Preventing server-side request forgery
To prevent SSRF vulnerabilities in your web applications, you are strongly advised to use a whitelist of allowed domains and protocols for remote resources fetched by the web server. More generally, you should also avoid using user input directly in any functions that can make requests on behalf of the server. While it is always a good idea to sanitize and filter user input, you should not rely on this as your sole protection because it is virtually impossible to cover all the different scenarios.
Attackers can use a wide variety of tricks to bypass URL filtering:
- Use encoded IP addresses which will be translated to an IP in an internal network:
- 1 -> same as localhost
- 123.123.123 -> same as localhost
- Supply hostnames that resolve to internal IP addresses
- Bypass host blacklisting by applying dots at the end of the hostname
This is only a small portion of bypasses that attackers have in their arsenal, so recommended practice is to avoid user input in functions that issue requests on behalf of the server.

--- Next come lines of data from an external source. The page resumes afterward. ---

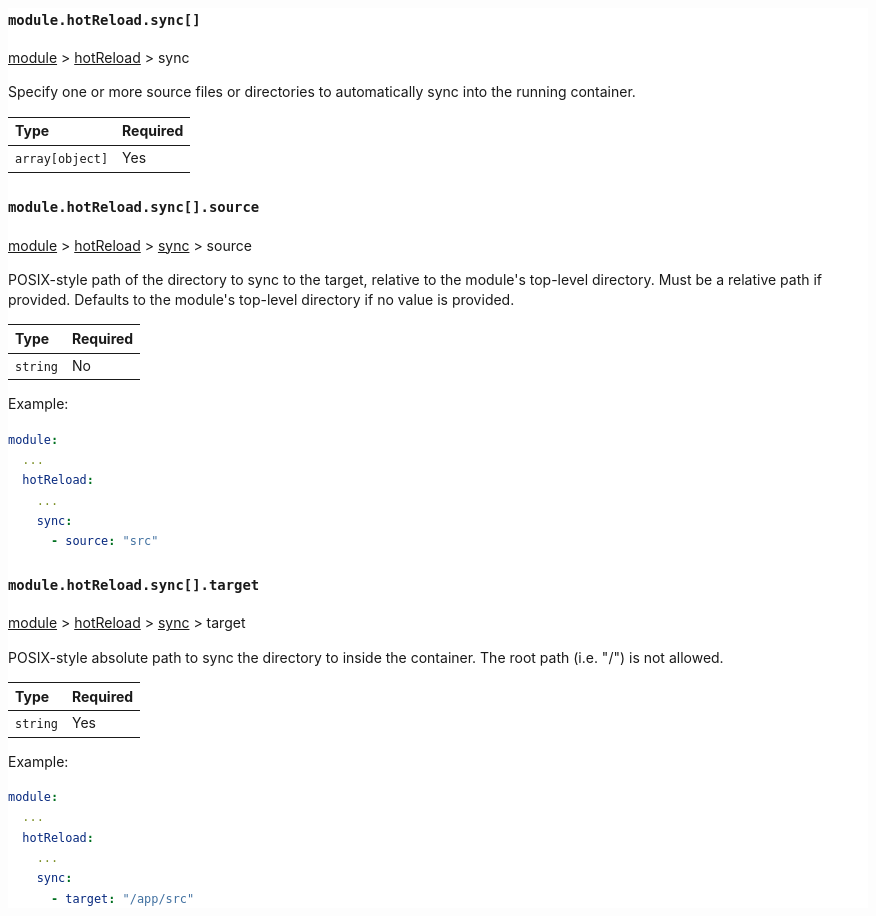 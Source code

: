 ### `module.hotReload.sync[]`

[module](container.md#module) &gt; [hotReload](container.md#module.hotreload) &gt; sync

Specify one or more source files or directories to automatically sync into the running container.

| Type | Required |
| :--- | :--- |
| `array[object]` | Yes |

### `module.hotReload.sync[].source`

[module](container.md#module) &gt; [hotReload](container.md#module.hotreload) &gt; [sync](container.md#module.hotreload.sync[]) &gt; source

POSIX-style path of the directory to sync to the target, relative to the module's top-level directory. Must be a relative path if provided. Defaults to the module's top-level directory if no value is provided.

| Type | Required |
| :--- | :--- |
| `string` | No |

Example:

```yaml
module:
  ...
  hotReload:
    ...
    sync:
      - source: "src"
```

### `module.hotReload.sync[].target`

[module](container.md#module) &gt; [hotReload](container.md#module.hotreload) &gt; [sync](container.md#module.hotreload.sync[]) &gt; target

POSIX-style absolute path to sync the directory to inside the container. The root path \(i.e. "/"\) is not allowed.

| Type | Required |
| :--- | :--- |
| `string` | Yes |

Example:

```yaml
module:
  ...
  hotReload:
    ...
    sync:
      - target: "/app/src"
```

Identifying SSRF vulnerabilities in your web applications
Modern dynamic application security testing (DAST) solutions such as Invicti provide accurate vulnerability scanning for a wide variety of web vulnerabilities, including many server-side request forgery vulnerabilities. For out-of-band SSRF and other second-order vulnerabilities, Invicti uses a dedicated vulnerability testing infrastructure that allows it to identify and report security flaws that don’t return direct responses.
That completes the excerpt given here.